WHAT THE TASK ASKS: Skip any image you find and restate the rest of the data word for word.

(Plain-text document sources)
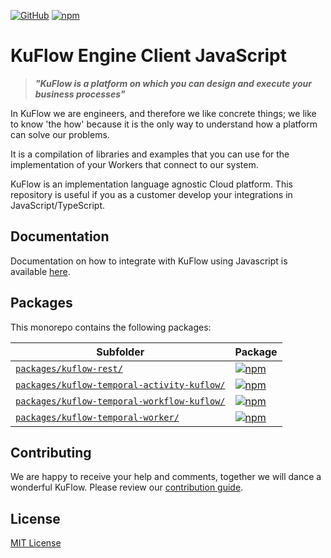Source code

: [![GitHub](https://img.shields.io/github/license/kuflow/kuflow-sdk-js?label=License&style=flat-square)](https://github.com/kuflow/kuflow-sdk-js/blob/master/LICENSE)
[![npm](https://img.shields.io/npm/v/@kuflow/kuflow-rest?style=flat-square)](https://www.npmjs.com/search?q=author%3Akuflow-org)

# KuFlow Engine Client JavaScript

> **_"KuFlow is a platform on which you can design and execute your business processes"_**

In KuFlow we are engineers, and therefore we like concrete things; we like to know 'the how' because it is the only way to understand how a platform can solve our problems.

It is a compilation of libraries and examples that you can use for the implementation of your Workers that connect to our system.

KuFlow is an implementation language agnostic Cloud platform. This repository is useful if you as a customer develop your integrations in JavaScript/TypeScript.

## Documentation

Documentation on how to integrate with KuFlow using Javascript is available [here](http://localhost:3000/developers/client-integration-temporal?sdk-selected=typescript).

## Packages

This monorepo contains the following packages:

| Subfolder                                                                                | Package                                                                                                                                                                                                               |
| ---------------------------------------------------------------------------------------- | --------------------------------------------------------------------------------------------------------------------------------------------------------------------------------------------------------------------- |
| [`packages/kuflow-rest/`](packages/kuflow-rest/)                                         | [![npm](https://img.shields.io/npm/v/@kuflow/kuflow-rest?style=flat-square&label=@kuflow/kuflow-rest)](https://www.npmjs.com/package/@kuflow/kuflow-rest)                                                             |
| [`packages/kuflow-temporal-activity-kuflow/`](packages/kuflow-temporal-activity-kuflow/) | [![npm](https://img.shields.io/npm/v/@kuflow/kuflow-temporal-activity-kuflow?style=flat-square&label=@kuflow/kuflow-temporal-activity-kuflow)](https://www.npmjs.com/package/@kuflow/kuflow-temporal-activity-kuflow) |
| [`packages/kuflow-temporal-workflow-kuflow/`](packages/kuflow-temporal-workflow-kuflow/) | [![npm](https://img.shields.io/npm/v/@kuflow/kuflow-temporal-workflow-kuflow?style=flat-square&label=@kuflow/kuflow-temporal-workflow-kuflow)](https://www.npmjs.com/package/@kuflow/kuflow-temporal-workflow-kuflow) |
| [`packages/kuflow-temporal-worker/`](packages/kuflow-temporal-worker/)                   | [![npm](https://img.shields.io/npm/v/@kuflow/kuflow-temporal-worker?style=flat-square&label=@kuflow/kuflow-temporal-worker)](https://www.npmjs.com/package/@kuflow/kuflow-temporal-worker)                            |

## Contributing

We are happy to receive your help and comments, together we will dance a wonderful KuFlow.
Please review our [contribution guide](https://raw.githubusercontent.com/kuflow/kuflow-engine-client-js/main/CONTRIBUTING.md).

## License

[MIT License](https://raw.githubusercontent.com/kuflow/kuflow-engine-client-js/main/LICENSE)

SOLUTION:
Source code

: [![GitHub](https://img.shields.io/github/license/kuflow/kuflow-sdk-js?label=License&style=flat-square)](https://github.com/kuflow/kuflow-sdk-js/blob/master/LICENSE)
[![npm](https://img.shields.io/npm/v/@kuflow/kuflow-rest?style=flat-square)](https://www.npmjs.com/search?q=author%3Akuflow-org)

# KuFlow Engine Client JavaScript

> **_"KuFlow is a platform on which you can design and execute your business processes"_**

In KuFlow we are engineers, and therefore we like concrete things; we like to know 'the how' because it is the only way to understand how a platform can solve our problems.

It is a compilation of libraries and examples that you can use for the implementation of your Workers that connect to our system.

KuFlow is an implementation language agnostic Cloud platform. This repository is useful if you as a customer develop your integrations in JavaScript/TypeScript.

## Documentation

Documentation on how to integrate with KuFlow using Javascript is available [here](http://localhost:3000/developers/client-integration-temporal?sdk-selected=typescript).

## Packages

This monorepo contains the following packages:

| Subfolder                                                                                | Package                                                                                                                                                                                                               |
| ---------------------------------------------------------------------------------------- | --------------------------------------------------------------------------------------------------------------------------------------------------------------------------------------------------------------------- |
| [`packages/kuflow-rest/`](packages/kuflow-rest/)                                         | [![npm](https://img.shields.io/npm/v/@kuflow/kuflow-rest?style=flat-square&label=@kuflow/kuflow-rest)](https://www.npmjs.com/package/@kuflow/kuflow-rest)                                                             |
| [`packages/kuflow-temporal-activity-kuflow/`](packages/kuflow-temporal-activity-kuflow/) | [![npm](https://img.shields.io/npm/v/@kuflow/kuflow-temporal-activity-kuflow?style=flat-square&label=@kuflow/kuflow-temporal-activity-kuflow)](https://www.npmjs.com/package/@kuflow/kuflow-temporal-activity-kuflow) |
| [`packages/kuflow-temporal-workflow-kuflow/`](packages/kuflow-temporal-workflow-kuflow/) | [![npm](https://img.shields.io/npm/v/@kuflow/kuflow-temporal-workflow-kuflow?style=flat-square&label=@kuflow/kuflow-temporal-workflow-kuflow)](https://www.npmjs.com/package/@kuflow/kuflow-temporal-workflow-kuflow) |
| [`packages/kuflow-temporal-worker/`](packages/kuflow-temporal-worker/)                   | [![npm](https://img.shields.io/npm/v/@kuflow/kuflow-temporal-worker?style=flat-square&label=@kuflow/kuflow-temporal-worker)](https://www.npmjs.com/package/@kuflow/kuflow-temporal-worker)                            |

## Contributing

We are happy to receive your help and comments, together we will dance a wonderful KuFlow.
Please review our [contribution guide](https://raw.githubusercontent.com/kuflow/kuflow-engine-client-js/main/CONTRIBUTING.md).

## License

[MIT License](https://raw.githubusercontent.com/kuflow/kuflow-engine-client-js/main/LICENSE)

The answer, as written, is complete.